Opinión

El equipo mexicano

En estos días convulsos en que el legendario Luiz Inácio Lula Da Silva pierde el estilo, rompe cualquier decoro diplomático y se atreve a decir que otro país –“amigo”– está peor que el suyo –que no está bien– la esperanza futbolera de millones de mexicanos viaja con nuestro representativo nacional a hacer, lo que mejor se pueda.

Durante los 8 años que Lula gobernó su país alcanzó logros significativos. No solamente tasas de crecimiento sin precedente para Brasil y tal vez para ningún otro en el cono sur en muchos años -7.5 y hasta 8.0 por ciento-, sino que logró las condiciones, el empleo, la seguridad social y la atmósfera de inversión para convertir a 20 millones de brasileños en una rotunda y sólida clase media ascendente. No hay registro, salvo tal vez Chile en la proporción de su país, que haya logrado cifras y datos tan espectaculares. Brasil fue el destino de inversiones, integrante de apertura del célebre BRIC (Brasil, Rusia, India y China) como los mercados emergentes y economías en rápido desarrollo de la última década. Pero pasó, no hay crecimiento eterno ni variables permanentes –que le pregunten a Obama- ni condiciones siempre favorables. Hoy la descomunal y hasta ahora desconocida en detalle inversión para la Copa del Mundo ha provocado ya, no sólo el descontento social, sino también ha acentuado la desaceleración económica.

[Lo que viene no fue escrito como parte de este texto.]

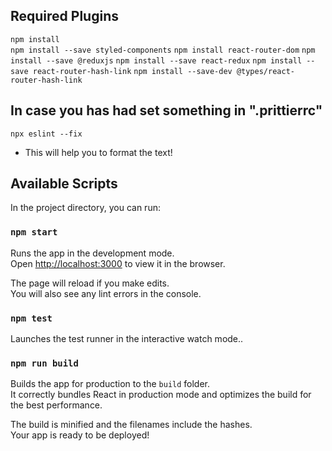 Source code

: ## Required Plugins

`npm install` <br />
`npm install --save styled-components`
`npm install react-router-dom`
`npm install --save @reduxjs`
`npm install --save react-redux`
`npm install --save react-router-hash-link`
`npm install --save-dev @types/react-router-hash-link   `

## In case you has had set something in ".prittierrc"

`npx eslint --fix`

* This will help you to format the text!

## Available Scripts

In the project directory, you can run:

### `npm start`

Runs the app in the development mode.\
Open [http://localhost:3000](http://localhost:3000) to view it in the browser.

The page will reload if you make edits.\
You will also see any lint errors in the console.

### `npm test`

Launches the test runner in the interactive watch mode..

### `npm run build`

Builds the app for production to the `build` folder.\
It correctly bundles React in production mode and optimizes the build for the best performance.

The build is minified and the filenames include the hashes.\
Your app is ready to be deployed!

Y no es que nosotros estemos en jauja pero, como dijo Luis Videgaray, las variables de inflación, reservas y calificación de inversoras internacionales, entre otras, nos colocan hoy a nosotros por encima de Brasil. Le guste al señor Lula o no.

Pero todo esto es para compartir con ustedes el sentimiento que enfrentarán miles de niños y jóvenes mexicanos quienes, como mi hijo de 4 años, iniciarán su afición futbolística con el crudo aprendizaje de que el equipo de su país no alcanza posiciones ni triunfos destacados. A mis ya transitadas edades de la vida, uno puede saber sin confusión que nuestra Selección de Futbol no alcanzará, como tantas otras en el pasado, el emblemático cuarto partido, es decir, la segunda ronda o los octavos de final.

Con decepción y tal vez no poca frustración, mi hijo de cuatro años tendrá que aprender que a pesar del indiscutible ánimo de apoyo y respaldo, de los miles y millones que en México y hasta en Estados Unidos se “ponen la verde” orgullosos y esperanzados, nuestra Selección dejará a todos esos con el “ya merito” de nuestra historia futbolera.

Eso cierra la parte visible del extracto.